*TASK ITEM*
Copy word for word, please, the lines of the entries below running from the one containing "mieux spécifiées. Nous" to the one containing "réalistes représentant des", both ends included.

Extracted records:
----------------------------------------

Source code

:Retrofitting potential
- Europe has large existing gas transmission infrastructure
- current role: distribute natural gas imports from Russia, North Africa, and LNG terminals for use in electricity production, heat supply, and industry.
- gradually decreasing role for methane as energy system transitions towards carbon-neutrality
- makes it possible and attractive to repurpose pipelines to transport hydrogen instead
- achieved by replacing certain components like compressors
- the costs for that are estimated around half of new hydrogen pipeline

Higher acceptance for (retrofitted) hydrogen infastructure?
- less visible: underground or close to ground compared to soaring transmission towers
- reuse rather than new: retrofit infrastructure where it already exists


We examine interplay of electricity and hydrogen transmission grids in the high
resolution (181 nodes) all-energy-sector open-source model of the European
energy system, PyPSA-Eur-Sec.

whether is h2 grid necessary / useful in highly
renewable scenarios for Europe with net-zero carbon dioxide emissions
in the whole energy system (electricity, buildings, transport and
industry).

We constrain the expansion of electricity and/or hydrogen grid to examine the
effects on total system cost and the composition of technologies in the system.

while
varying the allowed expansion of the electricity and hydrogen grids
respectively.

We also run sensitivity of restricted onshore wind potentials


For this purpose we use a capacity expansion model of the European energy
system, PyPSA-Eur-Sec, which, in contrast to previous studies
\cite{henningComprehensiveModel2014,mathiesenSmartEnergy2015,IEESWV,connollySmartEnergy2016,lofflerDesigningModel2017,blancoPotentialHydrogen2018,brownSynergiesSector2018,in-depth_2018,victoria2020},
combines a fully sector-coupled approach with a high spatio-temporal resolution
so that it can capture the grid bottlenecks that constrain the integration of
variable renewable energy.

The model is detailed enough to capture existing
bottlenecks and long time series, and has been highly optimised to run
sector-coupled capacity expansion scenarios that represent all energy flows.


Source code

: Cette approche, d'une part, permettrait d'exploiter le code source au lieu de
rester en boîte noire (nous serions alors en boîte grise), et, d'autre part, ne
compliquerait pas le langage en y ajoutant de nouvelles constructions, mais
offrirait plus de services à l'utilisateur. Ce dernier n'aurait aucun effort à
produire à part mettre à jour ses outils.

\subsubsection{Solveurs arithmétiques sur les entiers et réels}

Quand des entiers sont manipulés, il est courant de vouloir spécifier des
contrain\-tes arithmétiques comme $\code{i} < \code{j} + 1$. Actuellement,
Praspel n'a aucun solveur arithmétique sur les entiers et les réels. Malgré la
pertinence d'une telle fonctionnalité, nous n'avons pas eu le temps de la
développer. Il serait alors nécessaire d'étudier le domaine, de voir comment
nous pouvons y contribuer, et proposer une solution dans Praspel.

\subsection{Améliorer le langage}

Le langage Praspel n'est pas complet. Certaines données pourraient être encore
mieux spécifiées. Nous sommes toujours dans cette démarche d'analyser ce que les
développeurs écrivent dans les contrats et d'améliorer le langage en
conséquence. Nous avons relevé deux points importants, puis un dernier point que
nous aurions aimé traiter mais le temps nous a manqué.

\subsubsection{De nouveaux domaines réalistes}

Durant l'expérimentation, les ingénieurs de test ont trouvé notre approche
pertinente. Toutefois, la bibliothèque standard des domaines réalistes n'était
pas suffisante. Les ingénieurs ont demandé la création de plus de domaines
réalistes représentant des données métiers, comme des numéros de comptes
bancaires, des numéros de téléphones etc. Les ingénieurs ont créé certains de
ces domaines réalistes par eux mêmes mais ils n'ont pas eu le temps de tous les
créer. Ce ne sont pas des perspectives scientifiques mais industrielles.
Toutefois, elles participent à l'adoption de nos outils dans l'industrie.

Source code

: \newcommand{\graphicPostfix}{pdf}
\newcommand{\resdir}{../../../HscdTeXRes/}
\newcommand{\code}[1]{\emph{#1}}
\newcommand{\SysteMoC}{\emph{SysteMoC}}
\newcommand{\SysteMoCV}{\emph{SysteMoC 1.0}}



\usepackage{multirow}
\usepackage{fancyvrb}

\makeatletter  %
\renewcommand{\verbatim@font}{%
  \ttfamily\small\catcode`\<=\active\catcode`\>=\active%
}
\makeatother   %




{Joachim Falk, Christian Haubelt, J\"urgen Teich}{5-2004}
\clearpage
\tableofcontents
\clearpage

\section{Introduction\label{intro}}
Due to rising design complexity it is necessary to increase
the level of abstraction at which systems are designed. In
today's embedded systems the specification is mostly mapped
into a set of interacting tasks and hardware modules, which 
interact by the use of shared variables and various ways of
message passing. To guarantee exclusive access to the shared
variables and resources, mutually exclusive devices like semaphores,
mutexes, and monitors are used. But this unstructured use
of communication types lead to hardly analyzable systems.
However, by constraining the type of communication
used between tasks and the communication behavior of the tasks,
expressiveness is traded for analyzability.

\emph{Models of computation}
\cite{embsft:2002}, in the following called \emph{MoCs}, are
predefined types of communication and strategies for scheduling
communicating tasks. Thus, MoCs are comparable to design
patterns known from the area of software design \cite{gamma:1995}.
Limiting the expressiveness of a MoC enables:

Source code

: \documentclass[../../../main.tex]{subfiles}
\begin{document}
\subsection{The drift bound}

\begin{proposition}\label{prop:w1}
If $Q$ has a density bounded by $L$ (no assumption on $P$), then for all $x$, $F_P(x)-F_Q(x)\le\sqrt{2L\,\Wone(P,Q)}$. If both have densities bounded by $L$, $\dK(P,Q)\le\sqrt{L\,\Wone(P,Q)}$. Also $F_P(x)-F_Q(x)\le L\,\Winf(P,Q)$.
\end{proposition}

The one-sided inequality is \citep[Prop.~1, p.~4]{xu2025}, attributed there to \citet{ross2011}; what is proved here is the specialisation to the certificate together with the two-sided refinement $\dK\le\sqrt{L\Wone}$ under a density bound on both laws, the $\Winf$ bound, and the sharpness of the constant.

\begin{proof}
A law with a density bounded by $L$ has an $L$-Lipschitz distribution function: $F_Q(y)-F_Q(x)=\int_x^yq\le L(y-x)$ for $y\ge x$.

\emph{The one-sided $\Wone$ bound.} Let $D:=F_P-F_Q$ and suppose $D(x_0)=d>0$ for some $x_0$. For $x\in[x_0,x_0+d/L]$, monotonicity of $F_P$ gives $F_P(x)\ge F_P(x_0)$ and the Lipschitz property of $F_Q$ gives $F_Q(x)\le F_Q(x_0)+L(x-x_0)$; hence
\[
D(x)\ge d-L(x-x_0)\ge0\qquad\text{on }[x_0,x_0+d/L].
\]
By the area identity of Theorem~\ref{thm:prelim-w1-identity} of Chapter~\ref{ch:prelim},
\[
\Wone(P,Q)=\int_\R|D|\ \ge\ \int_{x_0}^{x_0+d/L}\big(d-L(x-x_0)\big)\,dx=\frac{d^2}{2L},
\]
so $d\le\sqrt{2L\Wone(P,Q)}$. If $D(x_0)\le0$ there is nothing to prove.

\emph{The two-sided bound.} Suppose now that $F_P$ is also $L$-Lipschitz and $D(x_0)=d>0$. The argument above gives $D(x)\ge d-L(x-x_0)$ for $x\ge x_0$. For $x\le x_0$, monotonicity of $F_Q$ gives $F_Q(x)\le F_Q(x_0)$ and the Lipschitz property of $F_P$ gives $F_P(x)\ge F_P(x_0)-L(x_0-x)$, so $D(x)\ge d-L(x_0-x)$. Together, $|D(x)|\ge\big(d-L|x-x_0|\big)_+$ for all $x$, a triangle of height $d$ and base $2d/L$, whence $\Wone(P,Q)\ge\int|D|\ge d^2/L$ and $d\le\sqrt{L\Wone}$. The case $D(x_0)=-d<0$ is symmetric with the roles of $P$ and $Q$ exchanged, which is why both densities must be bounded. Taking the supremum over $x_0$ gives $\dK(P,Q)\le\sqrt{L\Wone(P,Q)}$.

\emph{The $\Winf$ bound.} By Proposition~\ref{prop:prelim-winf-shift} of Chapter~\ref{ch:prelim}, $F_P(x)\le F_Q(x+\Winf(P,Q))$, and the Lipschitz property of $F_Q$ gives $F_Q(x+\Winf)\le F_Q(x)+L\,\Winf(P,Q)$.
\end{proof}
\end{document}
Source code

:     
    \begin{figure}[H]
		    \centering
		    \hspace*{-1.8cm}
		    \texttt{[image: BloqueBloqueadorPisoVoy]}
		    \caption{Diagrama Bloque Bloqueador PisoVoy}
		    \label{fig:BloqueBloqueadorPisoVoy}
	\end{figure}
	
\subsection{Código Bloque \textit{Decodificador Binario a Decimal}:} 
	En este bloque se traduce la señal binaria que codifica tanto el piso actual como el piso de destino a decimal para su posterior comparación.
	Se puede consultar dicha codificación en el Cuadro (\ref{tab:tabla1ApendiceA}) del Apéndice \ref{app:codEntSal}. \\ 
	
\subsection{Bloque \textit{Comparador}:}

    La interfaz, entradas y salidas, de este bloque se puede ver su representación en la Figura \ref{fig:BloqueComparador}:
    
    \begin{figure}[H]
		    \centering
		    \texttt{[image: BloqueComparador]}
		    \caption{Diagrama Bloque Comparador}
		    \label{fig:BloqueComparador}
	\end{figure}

----------------------------------------

*SOLUTION BELOW*
mieux spécifiées. Nous sommes toujours dans cette démarche d'analyser ce que les
développeurs écrivent dans les contrats et d'améliorer le langage en
conséquence. Nous avons relevé deux points importants, puis un dernier point que
nous aurions aimé traiter mais le temps nous a manqué.

\subsubsection{De nouveaux domaines réalistes}

Durant l'expérimentation, les ingénieurs de test ont trouvé notre approche
pertinente. Toutefois, la bibliothèque standard des domaines réalistes n'était
pas suffisante. Les ingénieurs ont demandé la création de plus de domaines
réalistes représentant des données métiers, comme des numéros de comptes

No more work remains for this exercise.